Page 51 of The Broker

“So,” her voice lost any power, “I ran. I used the credit card my parents gave me and booked a trip to Hawaii. I told Zach it was an early Christmas present to us from my parents.”

Oh, shit. The thought formed quickly. Was this why she needed money? Why she hadn’t refused when Ardy had pushed for her to clean my place? She needed to pay back her parents.

“I was really fucking stupid, okay? I’d never disappointed my dad before, and I didn’t know how to deal.”

She said it like she wanted to get out in front of whatever judgmental thing she expected me to say, but it was unnecessary. I wasn’t in a position to judge anyone.

Sure, she’d made a huge mistake, but it was impossible not to feel for her, at least a little. I’d worked with Ardy long enough to know he was good guy, who was probably a teddy bear of a man when it came to his daughter.

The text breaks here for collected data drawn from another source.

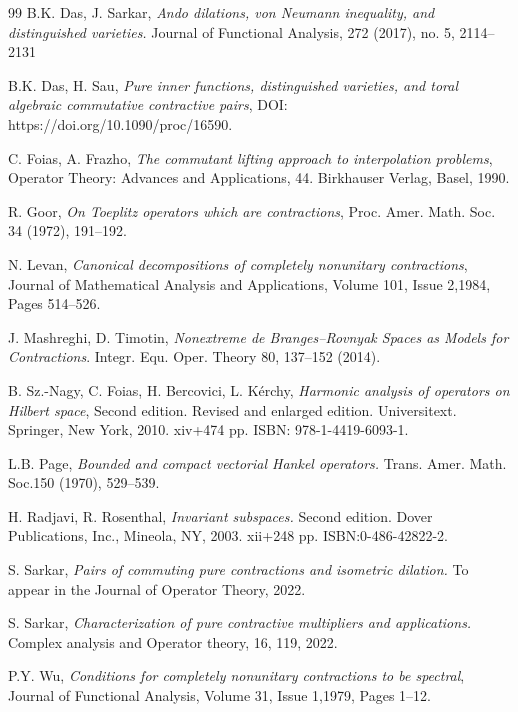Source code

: \documentclass[12pt]{amsart}
\numberwithin{equation}{section}
\theoremstyle{definition}
\newcommand{\D}{\mathbb{D}}
\newcommand{\1}{{\mbox{\bf 1}}}
\begin{document}
\begin{thebibliography}{99}
B.K. Das, J. Sarkar, 
\emph{Ando dilations, von Neumann inequality, and distinguished varieties.} Journal of Functional Analysis, 272 (2017), no. 5, 2114--2131

B.K. Das,  H. Sau,
\emph{Pure inner functions, distinguished varieties, and toral algebraic commutative contractive pairs}, DOI: https://doi.org/10.1090/proc/16590.

C. Foias, A. Frazho, 
\emph{The commutant lifting approach to interpolation problems}, Operator Theory:
Advances and Applications, 44. Birkhauser Verlag, Basel, 1990.

R. Goor, 
\emph{On Toeplitz operators which are contractions}, Proc. Amer. Math. Soc. 34 (1972), 191--192.

N. Levan, 
\emph{Canonical decompositions of completely nonunitary contractions}, Journal of Mathematical Analysis and Applications, Volume 101, Issue 2,1984, Pages 514--526.

J. Mashreghi, D. Timotin, 
\emph{Nonextreme de Branges–Rovnyak Spaces as Models for Contractions}. Integr. Equ. Oper. Theory 80, 137--152 (2014). 


B. Sz.-Nagy, C. Foias, H. Bercovici, L. K\'erchy,
\emph{Harmonic analysis of operators on Hilbert space}, 
Second edition. Revised and enlarged edition. Universitext. Springer, New York, 2010. xiv+474 pp. ISBN: 978-1-4419-6093-1.

L.B. Page, 
\emph{Bounded and compact vectorial Hankel operators.}
Trans. Amer. Math. Soc.150 (1970), 529--539.


H. Radjavi, R.  Rosenthal,
\emph{Invariant subspaces.} Second edition. Dover Publications, Inc., Mineola, NY, 2003. xii+248 pp.
ISBN:0-486-42822-2.

S. Sarkar,
\emph{Pairs of commuting pure contractions and isometric dilation.} To appear in the Journal of Operator Theory, 2022.

S. Sarkar,
\emph{Characterization of pure contractive multipliers and applications.} Complex analysis and Operator theory, 16, 119, 2022.

P.Y. Wu,
\emph{Conditions for completely nonunitary contractions to be spectral}, Journal of Functional Analysis,
Volume 31, Issue 1,1979, Pages 1--12.
\end{thebibliography}
\end{document}
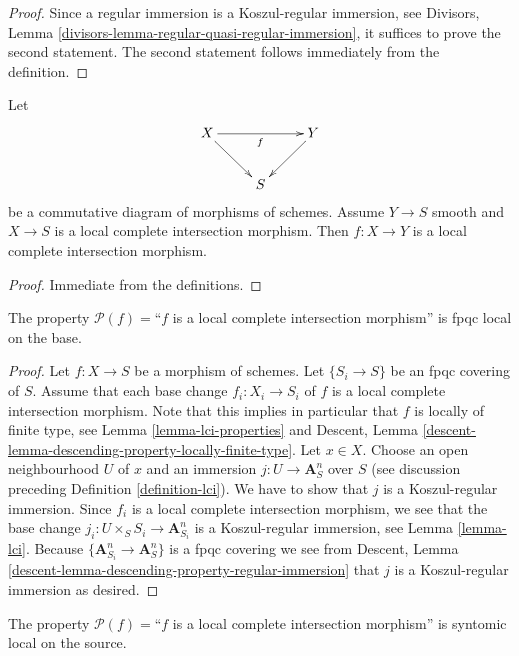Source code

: \begin{proof}
Since a regular immersion is a Koszul-regular immersion, see
Divisors, Lemma \ref{divisors-lemma-regular-quasi-regular-immersion},
it suffices to prove the second statement. The second statement
follows immediately from the definition.
\end{proof}

\begin{lemma}
\label{lemma-lci-permanence}
Let
$$
\xymatrix{
X \ar[rr]_f \ar[rd] & & Y \ar[ld] \\
& S
}
$$
be a commutative diagram of morphisms of schemes. Assume $Y \to S$
smooth and $X \to S$ is a local complete intersection morphism.
Then $f : X \to Y$ is a local complete intersection morphism.
\end{lemma}

\begin{proof}
Immediate from the definitions.
\end{proof}

\begin{lemma}
\label{lemma-descending-property-lci}
The property $\mathcal{P}(f) =$``$f$ is a local complete intersection
morphism'' is fpqc local on the base.
\end{lemma}

\begin{proof}
Let $f : X \to S$ be a morphism of schemes.
Let $\{S_i \to S\}$ be an fpqc covering of $S$.
Assume that each base change $f_i : X_i \to S_i$ of $f$ is
a local complete intersection morphism.
Note that this implies in particular that $f$ is locally of finite
type, see
Lemma \ref{lemma-lci-properties}
and
Descent, Lemma \ref{descent-lemma-descending-property-locally-finite-type}.
Let $x \in X$. Choose an open neighbourhood $U$ of $x$ and
an immersion $j : U \to \mathbf{A}^n_S$ over $S$ (see
discussion preceding
Definition \ref{definition-lci}).
We have to show that $j$ is a Koszul-regular immersion.
Since $f_i$ is a local complete intersection morphism, we see
that the base change $j_i : U \times_S S_i \to \mathbf{A}^n_{S_i}$
is a Koszul-regular immersion, see
Lemma \ref{lemma-lci}.
Because $\{\mathbf{A}^n_{S_i} \to \mathbf{A}^n_S\}$ is a
fpqc covering we see from
Descent, Lemma \ref{descent-lemma-descending-property-regular-immersion}
that $j$ is a Koszul-regular immersion as desired.
\end{proof}

\begin{lemma}
\label{lemma-lci-syntomic-local-source}
The property $\mathcal{P}(f) =$``$f$ is a local complete intersection
morphism'' is syntomic local on the source.
\end{lemma}

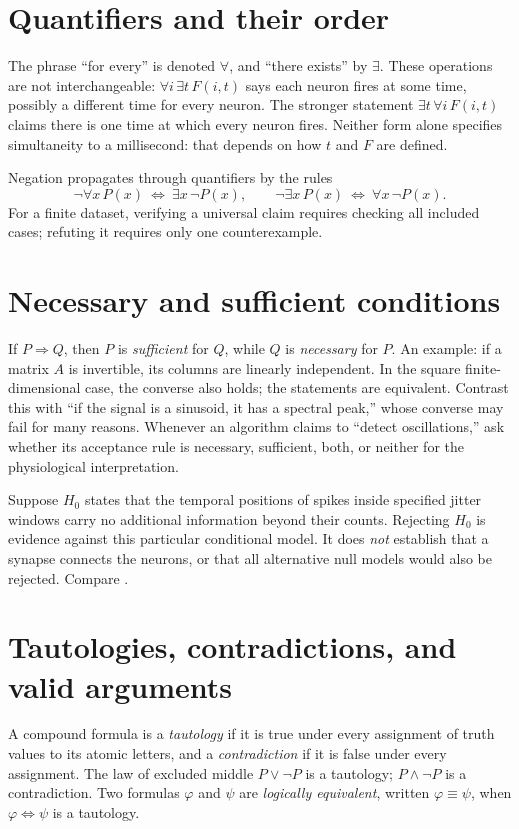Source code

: \section{Quantifiers and their order}
The phrase ``for every'' is denoted $\forall$, and ``there exists'' by $\exists$. These operations are not interchangeable: $\forall i\,\exists t\,F(i,t)$ says each neuron fires at some time, possibly a different time for every neuron. The stronger statement $\exists t\,\forall i\,F(i,t)$ claims there is one time at which every neuron fires. Neither form alone specifies simultaneity to a millisecond: that depends on how $t$ and $F$ are defined.

Negation propagates through quantifiers by the rules
\[\neg\forall x\,P(x)\ \Leftrightarrow\ \exists x\,\neg P(x),\qquad
\neg\exists x\,P(x)\ \Leftrightarrow\ \forall x\,\neg P(x).\]
For a finite dataset, verifying a universal claim requires checking all included cases; refuting it requires only one counterexample.

\section{Necessary and sufficient conditions}
If $P\Rightarrow Q$, then $P$ is \emph{sufficient} for $Q$, while $Q$ is \emph{necessary} for $P$. An example: if a matrix $A$ is invertible, its columns are linearly independent. In the square finite-dimensional case, the converse also holds; the statements are equivalent. Contrast this with ``if the signal is a sinusoid, it has a spectral peak,'' whose converse may fail for many reasons. Whenever an algorithm claims to ``detect oscillations,'' ask whether its acceptance rule is necessary, sufficient, both, or neither for the physiological interpretation.



\begin{workedexample}
Suppose $H_0$ states that the temporal positions of spikes inside specified jitter windows carry no additional information beyond their counts. Rejecting $H_0$ is evidence against this particular conditional model. It does \emph{not} establish that a synapse connects the neurons, or that all alternative null models would also be rejected. Compare \cite{Amarasingham2012}.
\end{workedexample}
\section{Tautologies, contradictions, and valid arguments}
A compound formula is a \emph{tautology} if it is true under every assignment of truth values to its atomic letters, and a \emph{contradiction} if it is false under every assignment. The law of excluded middle $P\lor\neg P$ is a tautology; $P\land\neg P$ is a contradiction. Two formulas $\varphi$ and $\psi$ are \emph{logically equivalent}, written $\varphi\equiv\psi$, when $\varphi\Leftrightarrow\psi$ is a tautology.

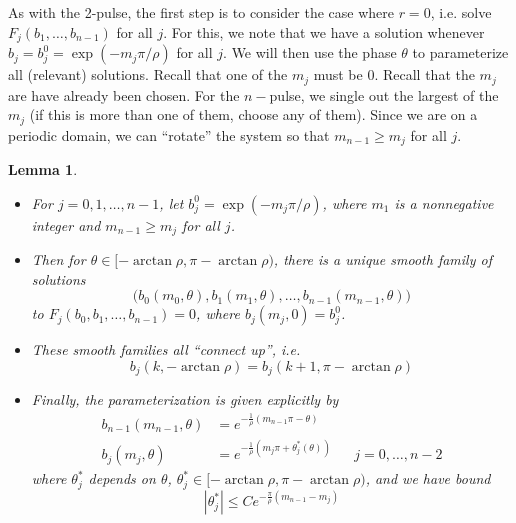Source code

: \documentclass[12pt]{article}
\newtheorem{lemma}{Lemma}
\begin{document}
As with the 2-pulse, the first step is to consider the case where $r = 0$, i.e. solve $F_j(b_1, \dots, b_{n-1})$ for all $j$. For this, we note that we have a solution whenever $b_j = b_j^0 = \exp(-m_j \pi / \rho )$ for all $j$. We will then use the phase $\theta$ to parameterize all (relevant) solutions. Recall that one of the $m_j$ must be 0. Recall that the $m_j$ are have already been chosen. For the $n-$pulse, we single out the largest of the $m_j$ (if this is more than one of them, choose any of them). Since we are on a periodic domain, we can ``rotate'' the system so that $m_{n-1} \geq m_j$ for all $j$. 														
\begin{lemma}\label{thetaparam}\[\]
\begin{itemize}
\item For $j = 0, 1, \dots, n-1$, let $b_j^0 = \exp(-m_j \pi / \rho )$, where $m_1$ is a nonnegative integer and $m_{n-1} \geq m_j$ for all $j$. 
\item Then for $\theta \in [-\arctan \rho,\pi - \arctan \rho)$, there is a unique smooth family of solutions 
\[
\Big( b_0(m_0, \theta), b_1(m_1, \theta), \dots, b_{n-1}(m_{n-1}, \theta) \Big)
\]
 to $F_j(b_0, b_1, \dots, b_{n-1}) = 0$, where $b_j(m_j, 0) = b_j^0$.

\item These smooth families all ``connect up'', i.e.
\[
b_j(k, -\arctan \rho) = b_j(k+1, \pi - \arctan \rho)
\]
\item Finally, the parameterization is given explicitly by
\begin{align*}
b_{n-1}(m_{n-1}, \theta) &= e^{ -\frac{1}{\rho}(m_{n-1} \pi - \theta) } \\
b_j(m_j, \theta) &= e^{-\frac{1}{\rho} (m_j \pi + \theta^*_j(\theta)) } && j = 0, \dots, n-2
\end{align*}
where $\theta^*_j$ depends on $\theta$, $\theta_j^* \in [-\arctan \rho,\pi - \arctan \rho)$, and we have bound
\[
|\theta^*_j| \leq C e^{ -\frac{\pi}{\rho} (m_{n-1} - m_j) }
\]
\end{itemize}
\end{lemma}
\end{document}

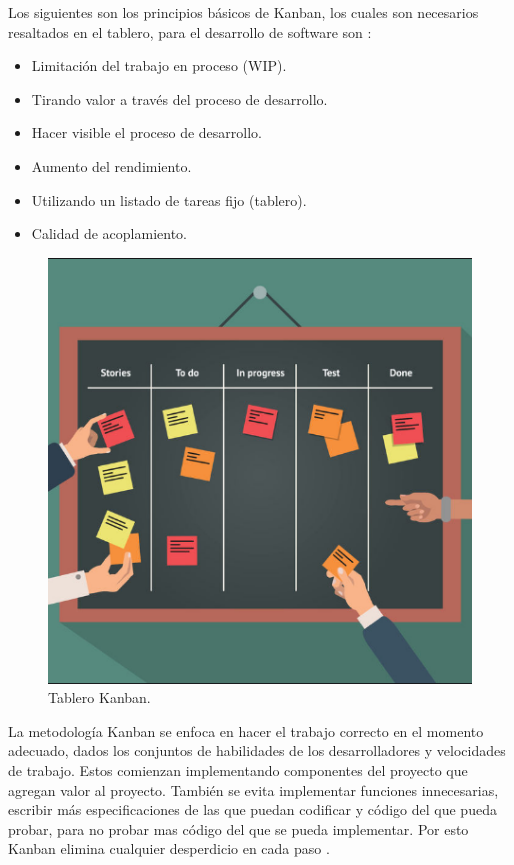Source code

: \par Los siguientes son los principios básicos de Kanban, los cuales son necesarios resaltados en el tablero, para el desarrollo de software son \cite{LIB23}:
\begin{itemize}
    \item Limitación del trabajo en proceso (WIP).
    \item Tirando valor a través del proceso de desarrollo.
    \item Hacer visible el proceso de desarrollo.
    \item Aumento del rendimiento.
    \item Utilizando un listado de tareas fijo (tablero).
    \item Calidad de acoplamiento.
\end{itemize}

\begin{figure}[htpb!]
	\centering
	\includegraphics[width=0.875\columnwidth]{images/kanban01.PNG}
	\caption{Tablero Kanban.}
	\label{fig:kanban01}
\end{figure}

\par La metodología Kanban se enfoca en hacer el trabajo correcto en el momento adecuado, dados los conjuntos de habilidades de los desarrolladores y velocidades de trabajo. Estos comienzan implementando componentes del proyecto que agregan valor al proyecto. También se evita implementar funciones innecesarias, escribir más especificaciones de las que puedan codificar y  código del que pueda probar, para no probar mas código del que se pueda implementar. Por esto Kanban elimina cualquier desperdicio en cada paso \cite{LIB23}.
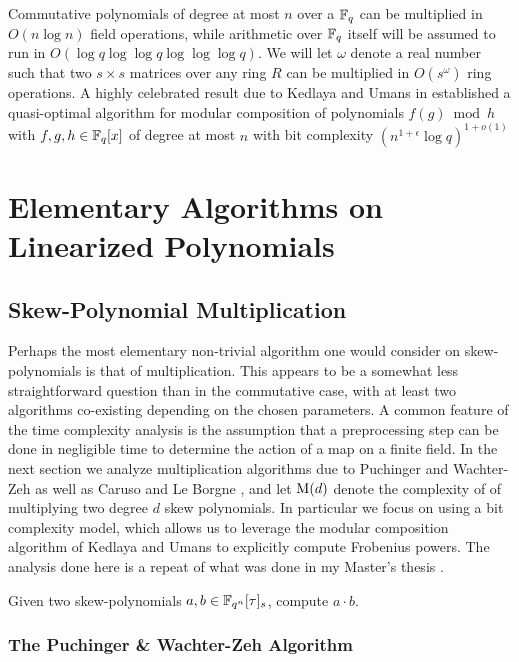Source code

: Commutative polynomials of degree at most $n$ over a $\mathbb{F}_q$ can be multiplied in $O(n\log n)$ field operations, while arithmetic over $\mathbb{F}_q$ itself will be assumed to run in $O(\log q \log \log q \log \log \log q)$. We will let $\omega$ denote a real number such that two $s \times s$ matrices over any ring $R$ can be multiplied in $O(s^{\omega})$ ring operations. A highly celebrated result due to Kedlaya and Umans in \cite{Kedlaya:2011:FPF:2340436.2340448} established a quasi-optimal algorithm for modular composition of polynomials $f(g) \bmod h$ with $f,g,h \in \mathbb{F}_q[x]$ of degree at most $n$ with bit complexity $(n^{1 + \epsilon} \log q)^{1+o(1)}$ 

\section{Elementary Algorithms on Linearized Polynomials}

\subsection{Skew-Polynomial Multiplication}

Perhaps the most elementary non-trivial algorithm one would consider on skew-polynomials is that of multiplication. This appears to be a somewhat less straightforward question than in the commutative case, with at least two algorithms co-existing depending on the chosen parameters. A common feature of the time complexity analysis is the assumption that a preprocessing step can be done in negligible time to determine the action of a map on a finite field. In the next section we analyze multiplication algorithms due to Puchinger and Wachter-Zeh \cite{PUCHINGER2017b} as well as Caruso and Le Borgne \cite{CaLe17}, and let $\textnormal{M}(d)$ denote the complexity of of multiplying two degree $d$ skew polynomials. In particular we focus on using a bit complexity model, which allows us to leverage the modular composition algorithm of Kedlaya and Umans \cite{Kedlaya:2011:FPF:2340436.2340448} to explicitly compute Frobenius powers. The analysis done here is a repeat of what was done in my Master's thesis \cite{Musleh}.

\begin{problem}
Given two skew-polynomials $a, b \in \mathbb{F}_{q^n}[\tau]_s$, compute $a \cdot b$.
\end{problem}

\subsubsection{The Puchinger \& Wachter-Zeh Algorithm}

But I’d also seen him when things hadn’t gone his way.

When he’d been let down or disappointed, he didn’t shy away from letting people know. He could raise his voice and get heated, so I was aware the teddy bear had teeth, and he would flash them if needed.

Had she been terrified to be on the receiving end of that?

Charlotte swiped a hand over her cheek, and that was the only indication I had that tears had begun to roll down her face. She didn’t sniffle, and her voice didn’t quaver.

“When my parents realized what I’d done, they cut off my credit card, and were waiting for me when we got back. He thought Zach had talked me into it, like I was under his spell. My dad promised all could be forgiven, but only as long as I ended it with Zach and came home.” Her tone filled with shame. “But I couldn’t. I was too embarrassed to admit defeat or face what I’d done. I told myself I loved him, and that would be enough.”

Her focus drifted from me and went to the horizon where the sunlight was fading, and the sky filled with orange and pink hues.

“Spoiler alert,” she warned, “it wasn’t. I was cut off, with nowhere to go, and he was forced to take me in. So the first few months we lived together, I did everything right. I tried really hard to be the perfect girlfriend, but it didn’t seem to matter to him. He resented I was there, and every time he called me a spoiled brat, he got a little meaner about it.”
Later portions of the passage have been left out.